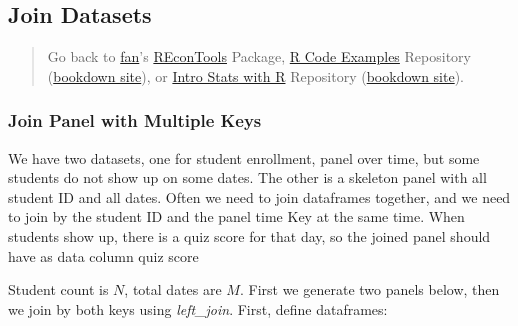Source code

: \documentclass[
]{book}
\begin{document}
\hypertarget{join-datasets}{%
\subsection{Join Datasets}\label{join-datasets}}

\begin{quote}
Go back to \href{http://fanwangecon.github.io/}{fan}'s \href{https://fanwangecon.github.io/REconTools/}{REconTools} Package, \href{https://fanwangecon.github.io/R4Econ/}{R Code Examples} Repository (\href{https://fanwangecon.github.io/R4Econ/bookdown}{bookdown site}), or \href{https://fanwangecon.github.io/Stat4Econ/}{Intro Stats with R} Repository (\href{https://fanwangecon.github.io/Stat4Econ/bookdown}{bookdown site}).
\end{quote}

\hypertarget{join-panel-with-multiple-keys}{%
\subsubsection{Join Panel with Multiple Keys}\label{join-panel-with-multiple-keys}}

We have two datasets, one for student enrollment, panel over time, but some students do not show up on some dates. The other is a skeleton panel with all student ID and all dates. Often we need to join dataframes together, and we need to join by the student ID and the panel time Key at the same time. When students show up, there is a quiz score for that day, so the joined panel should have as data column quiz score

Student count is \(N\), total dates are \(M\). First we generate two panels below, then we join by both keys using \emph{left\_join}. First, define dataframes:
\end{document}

# # # # # # #

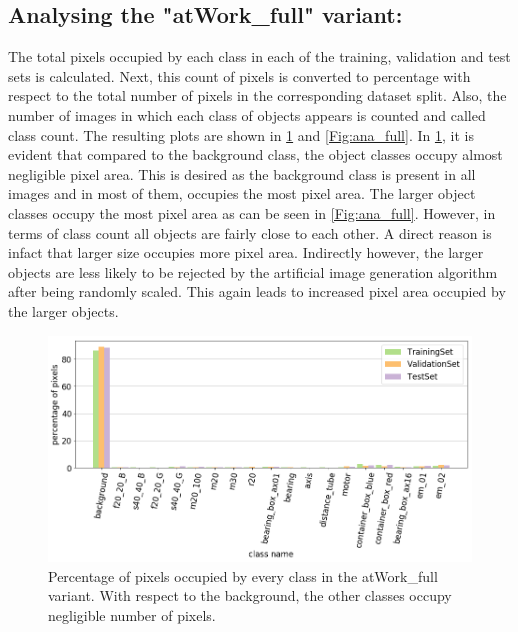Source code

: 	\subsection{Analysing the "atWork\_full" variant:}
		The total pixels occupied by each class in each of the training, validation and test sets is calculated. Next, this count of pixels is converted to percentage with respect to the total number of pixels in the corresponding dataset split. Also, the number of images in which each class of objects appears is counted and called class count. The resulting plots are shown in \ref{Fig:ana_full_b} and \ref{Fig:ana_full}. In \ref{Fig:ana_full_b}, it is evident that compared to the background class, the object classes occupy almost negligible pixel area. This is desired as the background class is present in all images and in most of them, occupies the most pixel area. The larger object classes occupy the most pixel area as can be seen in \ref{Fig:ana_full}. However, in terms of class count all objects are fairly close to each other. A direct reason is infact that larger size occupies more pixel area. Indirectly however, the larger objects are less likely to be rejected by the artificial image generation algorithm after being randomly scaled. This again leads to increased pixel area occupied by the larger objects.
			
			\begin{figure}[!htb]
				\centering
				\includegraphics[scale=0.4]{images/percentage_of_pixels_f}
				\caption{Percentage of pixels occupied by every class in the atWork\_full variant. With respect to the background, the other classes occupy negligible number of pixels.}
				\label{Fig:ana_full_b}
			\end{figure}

# # # # # # #

TASK PROMPT:
What is needed is each line from the records with the word "atWork" in it.

ANSWER TO THIS TASK:
: 	\subsection{Analysing the "atWork\_full" variant:}
				\caption{Percentage of pixels occupied by every class in the atWork\_full variant. With respect to the background, the other classes occupy negligible number of pixels.}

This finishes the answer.